Remember being in high school taking a science class?  All I remember, besides sitting next to Teresa Watson, was taking notes while the teacher showed them to the class from a projector.  Probably thought, when I wasn't bored or tired, I was witnessing state of the art technology.  Friends described physics class to me and I simply thought the math would make it too difficult--which would certainly make me ineligible to play on the basketball team.  As an adult, my best understanding of science comes from TV, especially the Science Channel and all things science-fiction.  If math is involved I listen, but never fully grasp. 

The best way to define reality just may be through science and math; however, movies like The Truman Show and The Matrix are what got my attention, twisted my noodle and sent me forever down the road of studying reality.  It's a hobby at best. In fact, I can't even watch a few minutes of The Truman Show without second guessing reality.  Street lights illuminate neighborhoods at night, which in my world, just may double as movie lighting that allows the producers, whomever they are, of our waking life to capture the whole think on film--in high-definition.  Sometimes my surroundings look more like a movie set to me than anything real.
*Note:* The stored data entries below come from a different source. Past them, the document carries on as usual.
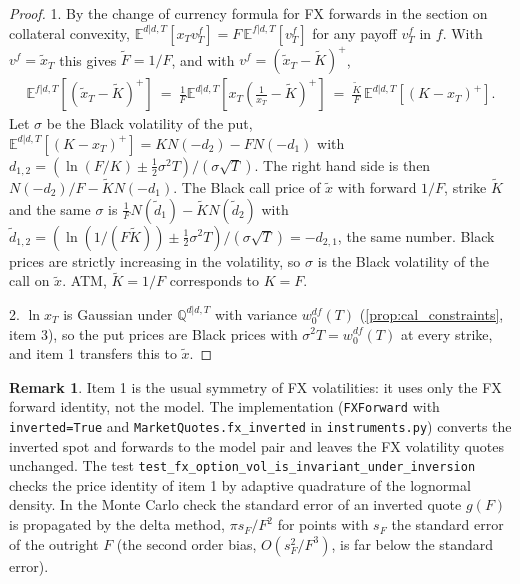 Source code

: \documentclass[11pt,english]{amsart}
\newcommand{\EE}{\mathbb{E}}
\newcommand{\QQ}{\mathbb{Q}}
\theoremstyle{definition}
\newtheorem{rema}{Remark}
\begin{document}
\begin{proof}
1. By the change of currency formula for FX forwards in the section on collateral convexity, $\EE^{d|d,T}[x_Tv^f_T] = F\,\EE^{f|d,T}[v^f_T]$ for any payoff $v^f_T$ in $f$. With $v^f = \tilde{x}_T$ this gives $\tilde{F} = 1/F$, and with $v^f = (\tilde{x}_T-\tilde{K})^+$,
\begin{eqnarray*}
  \EE^{f|d,T}\left[(\tilde{x}_T-\tilde{K})^+\right] ~=~ \frac{1}{F}\EE^{d|d,T}\left[x_T\left(\tfrac{1}{x_T}-\tilde{K}\right)^+\right] ~=~ \frac{\tilde{K}}{F}\,\EE^{d|d,T}\left[(K-x_T)^+\right] .
\end{eqnarray*}
Let $\sigma$ be the Black volatility of the put, $\EE^{d|d,T}[(K-x_T)^+] = KN(-d_2)-FN(-d_1)$ with $d_{1,2} = (\ln(F/K)\pm\frac{1}{2}\sigma^2T)/(\sigma\sqrt{T})$. The right hand side is then $N(-d_2)/F - \tilde{K}N(-d_1)$. The Black call price of $\tilde{x}$ with forward $1/F$, strike $\tilde{K}$ and the same $\sigma$ is $\frac{1}{F}N(\tilde{d}_1)-\tilde{K}N(\tilde{d}_2)$ with $\tilde{d}_{1,2} = (\ln(1/(F\tilde{K}))\pm\frac{1}{2}\sigma^2T)/(\sigma\sqrt{T}) = -d_{2,1}$, the same number. Black prices are strictly increasing in the volatility, so $\sigma$ is the Black volatility of the call on $\tilde{x}$. ATM, $\tilde{K} = 1/F$ corresponds to $K = F$.

2. $\ln x_T$ is Gaussian under $\QQ^{d|d,T}$ with variance $w^{df}_0(T)$ (\autoref{prop:cal_constraints}, item 3), so the put prices are Black prices with $\sigma^2T = w^{df}_0(T)$ at every strike, and item 1 transfers this to $\tilde{x}$.
\end{proof}

\begin{rema}
Item 1 is the usual symmetry of FX volatilities: it uses only the FX forward identity, not the model. The implementation (\texttt{FXForward} with \texttt{inverted=True} and \texttt{MarketQuotes.}\allowbreak\texttt{fx\_inverted} in \texttt{instruments.py}) converts the inverted spot and forwards to the model pair and leaves the FX volatility quotes unchanged. The test \texttt{test\_fx\_option\_vol\_is\_}\allowbreak\texttt{invariant\_under\_inversion} checks the price identity of item 1 by adaptive quadrature of the lognormal density. In the Monte Carlo check the standard error of an inverted quote $g(F)$ is propagated by the delta method, $\pi s_F/F^2$ for points with $s_F$ the standard error of the outright $F$ (the second order bias, $O(s_F^2/F^3)$, is far below the standard error).
\end{rema}
\end{document}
With that mentality it obviously  stands to reason that people I know-- have known my entire life--are actors.  People that literally feel this way supposedly have something called The Truman Show Delusion and they sometimes go to great lengths to find their way off "the show." 

One guy climbed the Statue of Liberty, in New York, to meet up with his "real girlfriend," completing his mission and getting off the show.  A few of these accounts dealing with delusions makes me feel great about the power film has to suck one into thinking differently about reality.  Not that I think I'm the star of the show--my thinking is more like, "who's filming this, really?”  Is something or someone stringing us along, keeping the nature of reality a bit out of our grasp, almost close enough to grab and digest, yet far enough away that we spend a lot of time arguing more about beliefs and customs  than ideas.  I think it’s possible that if we are in some type of simulation, then sure, entities of some kind might know how to keep the game of life going and our understanding limited by the frequencies we decode—always hidden away, like the fog  at the top of some mountain or beneath the deepest cave in the bottom of the  sea. The same manipulators most likely are mentioned in religious texts, mythology, and various folklore tales as a way to keep information, hidden in symbols for the enlightened ones to understand. I don’t know, but doesn’t it seem like with any old texts we find, someone always seems to be around to explain how to interpret each symbol. Think of the people who didn’t want the common folk to know the Earth revolved around the sun or even that it was round. We are all susceptible to the powers of persuasion. Aren’t we always guessing, even when we use science and math to get down to what’s real?  As strange as anything found in fiction can be, to me, anything written in stone, so to speak, can limit our perceptions and give us the luxury of becoming complacent in our quest for truth. I’m hoping whatever the truth is, that it ends up being stranger than fiction. Perception is reality, I guess.  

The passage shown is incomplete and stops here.